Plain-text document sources
**********

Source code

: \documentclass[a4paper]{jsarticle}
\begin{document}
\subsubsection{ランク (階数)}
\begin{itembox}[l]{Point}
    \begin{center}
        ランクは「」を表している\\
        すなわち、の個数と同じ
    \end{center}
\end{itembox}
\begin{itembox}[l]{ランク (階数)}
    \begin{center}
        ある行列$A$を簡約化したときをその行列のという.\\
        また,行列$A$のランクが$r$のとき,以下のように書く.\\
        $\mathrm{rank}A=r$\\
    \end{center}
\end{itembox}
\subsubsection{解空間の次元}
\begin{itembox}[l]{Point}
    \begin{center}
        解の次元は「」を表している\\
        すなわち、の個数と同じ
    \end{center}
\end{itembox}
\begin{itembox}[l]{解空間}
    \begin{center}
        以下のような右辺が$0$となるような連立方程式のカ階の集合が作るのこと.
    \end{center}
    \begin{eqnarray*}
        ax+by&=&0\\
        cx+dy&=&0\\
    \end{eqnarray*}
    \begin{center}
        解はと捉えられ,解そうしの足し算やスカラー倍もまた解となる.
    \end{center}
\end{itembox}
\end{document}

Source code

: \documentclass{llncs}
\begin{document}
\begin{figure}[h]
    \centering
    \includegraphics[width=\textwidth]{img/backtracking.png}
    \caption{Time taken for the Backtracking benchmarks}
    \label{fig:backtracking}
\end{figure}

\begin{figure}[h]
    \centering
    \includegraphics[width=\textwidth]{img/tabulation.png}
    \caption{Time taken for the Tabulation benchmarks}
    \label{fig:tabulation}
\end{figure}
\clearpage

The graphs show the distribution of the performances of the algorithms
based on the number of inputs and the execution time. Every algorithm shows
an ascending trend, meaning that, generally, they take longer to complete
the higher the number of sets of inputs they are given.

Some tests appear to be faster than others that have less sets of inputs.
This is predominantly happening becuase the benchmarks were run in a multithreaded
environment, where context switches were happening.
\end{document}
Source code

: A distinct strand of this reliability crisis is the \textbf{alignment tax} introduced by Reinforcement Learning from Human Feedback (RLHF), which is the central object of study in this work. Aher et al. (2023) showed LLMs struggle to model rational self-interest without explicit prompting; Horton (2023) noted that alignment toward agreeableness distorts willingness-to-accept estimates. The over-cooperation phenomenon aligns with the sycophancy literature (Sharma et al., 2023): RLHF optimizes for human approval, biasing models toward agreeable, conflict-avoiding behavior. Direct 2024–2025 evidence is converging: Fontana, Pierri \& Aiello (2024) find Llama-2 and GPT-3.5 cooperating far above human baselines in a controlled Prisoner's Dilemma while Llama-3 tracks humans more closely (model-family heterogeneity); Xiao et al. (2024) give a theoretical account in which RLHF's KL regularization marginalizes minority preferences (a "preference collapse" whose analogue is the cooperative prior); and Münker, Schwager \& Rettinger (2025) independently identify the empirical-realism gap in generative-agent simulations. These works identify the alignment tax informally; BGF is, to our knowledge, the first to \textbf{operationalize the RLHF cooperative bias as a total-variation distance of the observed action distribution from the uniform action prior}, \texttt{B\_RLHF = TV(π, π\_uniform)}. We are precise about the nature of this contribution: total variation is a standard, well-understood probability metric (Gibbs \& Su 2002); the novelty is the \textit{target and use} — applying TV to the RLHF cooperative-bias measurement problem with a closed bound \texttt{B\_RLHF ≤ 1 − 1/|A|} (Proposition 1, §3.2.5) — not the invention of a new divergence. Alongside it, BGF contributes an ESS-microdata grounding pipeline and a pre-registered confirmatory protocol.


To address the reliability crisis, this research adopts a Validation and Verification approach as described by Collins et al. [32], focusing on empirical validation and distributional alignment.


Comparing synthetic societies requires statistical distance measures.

**********

ASSIGNMENT
Gather each line in the data that holds the string "textwidth".

WRITTEN RESPONSE
    \includegraphics[width=\textwidth]{img/backtracking.png}
    \includegraphics[width=\textwidth]{img/tabulation.png}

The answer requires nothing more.